The costs of uncontrolled anger are high, as illustrated in the following tragic story reported in the 11Alive.com website in Atlanta:

“Atlanta police said a Fulton County woman confessed to killing her 2-year-old daughter during a fit of anger.

Investigators said 29-year-old Shandrell Banks told police that she became frustrated when her daughter, Nateyonna, would not follow directions, so she grabbed the toddler and slammed her head against a wall.

The Department of Family and Children’s Services had just given the child back to Banks.

Three DFACS supervisors have resigned and several others have been placed on administrative leave while the incident is being investigated.”

In many such cases, anger management training and perhaps other interventions can help young mothers deal with the stresses of their lives- before it is too late and emotions get out of control.

Reduce Anger by Asserting Yourself

This holiday season, you may find yourself in groups or gatherings that make you feel uncomfortable. Sometime you can change it without offending anyone, yet standing up for our rights or opinions. We call this “assertive communication.”

When the tone of a social gathering becomes too
confrontational, negative, lewd, insensitive, prejudiced, or otherwise distasteful, you needn’t remain at the mercy of it. You can usually find a way to but speak up,so that
things back move back into positive territory.

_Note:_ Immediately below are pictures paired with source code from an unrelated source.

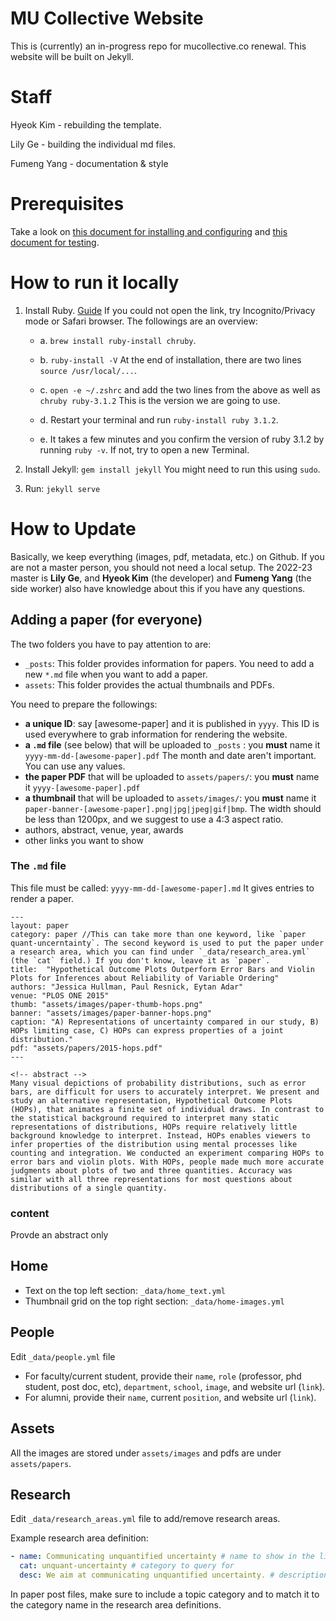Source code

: # MU Collective Website

This is (currently) an in-progress repo for mucollective.co renewal. This website will be built on Jekyll.

# Staff

Hyeok Kim - rebuilding the template.

Lily Ge - building the individual md files.

Fumeng Yang - documentation & style

# Prerequisites

Take a look on [this document for installing and configuring](https://docs.github.com/en/pages/setting-up-a-github-pages-site-with-jekyll) and [this document for testing](https://docs.github.com/en/pages/setting-up-a-github-pages-site-with-jekyll/testing-your-github-pages-site-locally-with-jekyll).

# How to run it locally

1. Install Ruby. [Guide](https://mac.install.guide/ruby/12.html) If you could not open the link, try Incognito/Privacy mode or Safari browser. The followings are an overview: 

   * a. `brew install ruby-install chruby`. 
   
   * b. `ruby-install -V` At the end of installation, there are two lines `source /usr/local/...`.  
   
   * c. `open -e ~/.zshrc` and add the two lines from the above as well as `chruby ruby-3.1.2`  This is the version we are going to use.  
   
   * d. Restart your terminal and run `ruby-install ruby 3.1.2`. 
   
   * e. It takes a few minutes and you confirm the version of ruby 3.1.2 by running `ruby -v`. If not, try to open a new Terminal. 
 
2.  Install Jekyll: `gem install jekyll` You might need to run this using `sudo`.

3.  Run: `jekyll serve`

# How to Update

Basically, we keep everything (images, pdf, metadata, etc.) on Github. If you are not a master person, you should not need a local setup. The 2022-23 master is __Lily Ge__, and __Hyeok Kim__ (the developer) and __Fumeng Yang__ (the side worker) also have knowledge about this if you have any questions. 


## Adding a paper (for everyone)

The two folders you have to pay attention to are: 
  * `_posts`: This folder provides information for papers. You need to add a new `*.md` file when you want to add a paper. 
  *  `assets`: This folder provides the actual thumbnails and PDFs. 

You need to prepare the followings: 
  * __a unique ID__: say [awesome-paper] and it is published in `yyyy`. This ID is used everywhere to grab information for rendering the website. 
  * __a `.md` file__ (see below) that will be uploaded to `_posts` : you __must__ name it `yyyy-mm-dd-[awesome-paper].pdf` The month and date aren't important. You can use any values.  
  * __the paper PDF__ that will be uploaded to `assets/papers/`: you __must__ name it `yyyy-[awesome-paper].pdf`
  * __a thumbnail__ that will be uploaded to `assets/images/`: you __must__ name it `paper-banner-[awesome-paper].png|jpg|jpeg|gif|bmp`. The width should be less than 1200px, and we suggest to use a 4:3 aspect ratio.
  * authors, abstract, venue, year, awards
  * other links you want to show

### The `.md` file

This file must be called: `yyyy-mm-dd-[awesome-paper].md` It gives entries to render a paper. 

```
---
layout: paper
category: paper //This can take more than one keyword, like `paper quant-uncerntainty`. The second keyword is used to put the paper under a research area, which you can find under `_data/research_area.yml` (the `cat` field.) If you don't know, leave it as `paper`. 
title:  "Hypothetical Outcome Plots Outperform Error Bars and Violin Plots for Inferences about Reliability of Variable Ordering"
authors: "Jessica Hullman, Paul Resnick, Eytan Adar"
venue: "PLOS ONE 2015"
thumb: "assets/images/paper-thumb-hops.png"
banner: "assets/images/paper-banner-hops.png"
caption: "A) Representations of uncertainty compared in our study, B) HOPs limiting case, C) HOPs can express properties of a joint distribution."
pdf: "assets/papers/2015-hops.pdf"
---

<!-- abstract -->
Many visual depictions of probability distributions, such as error bars, are difficult for users to accurately interpret. We present and study an alternative representation, Hypothetical Outcome Plots (HOPs), that animates a finite set of individual draws. In contrast to the statistical background required to interpret many static representations of distributions, HOPs require relatively little background knowledge to interpret. Instead, HOPs enables viewers to infer properties of the distribution using mental processes like counting and integration. We conducted an experiment comparing HOPs to error bars and violin plots. With HOPs, people made much more accurate judgments about plots of two and three quantities. Accuracy was similar with all three representations for most questions about distributions of a single quantity.
```

### content

Provde an abstract only


## Home

- Text on the top left section: `_data/home_text.yml`
- Thumbnail grid on the top right section: `_data/home-images.yml`


## People

Edit `_data/people.yml` file

- For faculty/current student, provide their `name`, `role` (professor, phd student, post doc, etc), `department`, `school`, `image`, and website url (`link`).
- For alumni, provide their `name`, current `position`, and website url (`link`).

## Assets

All the images are stored under `assets/images` and pdfs are under `assets/papers`.

## Research

Edit `_data/research_areas.yml` file to add/remove research areas.

Example research area definition:

```yaml
- name: Communicating unquantified uncertainty # name to show in the list
  cat: unquant-uncertainty # category to query for
  desc: We aim at communicating unquantified uncertainty. # description
```

In paper post files, make sure to include a topic category and to match it to the category name in the research area definitions.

Speak your mind (in a nice way) by letting others know how you are feelings in response to what is going on. Offenders may be taken aback, but those who share your discomfort will welcome the intervention.

Too often we let situations deteriorate beyond what we find acceptable and may be hesitant to address it. But silence often only helps to condone the behavior and may create resentment and stress in you.

Click here for an article on specific ways to assert yourself,especially with your family members.

Startlines can reduce stress

From “Stress Tips” newsletter

Forget about deadlines. How about startlines?

For a society so obsessed with when a project gets finished,we’re curiously all too casual about when to get it started.

And that can be the most critical factor of all. Which may explain why so many deadlines aren’t met. Instead of stressing over when something is due, focus on getting it underway. Set a “startline.” That is,a time before which it’s essential you get a project started,so it isn’t performed in a rushed and slapdash manner.

If you stick to your startline, it not only assures efficient, unhurried performance, it all but eliminates the need for a deadline…and the anxiety that goes with it.

Which “line” would you rather work under? Get it started. Why make yourself crazy?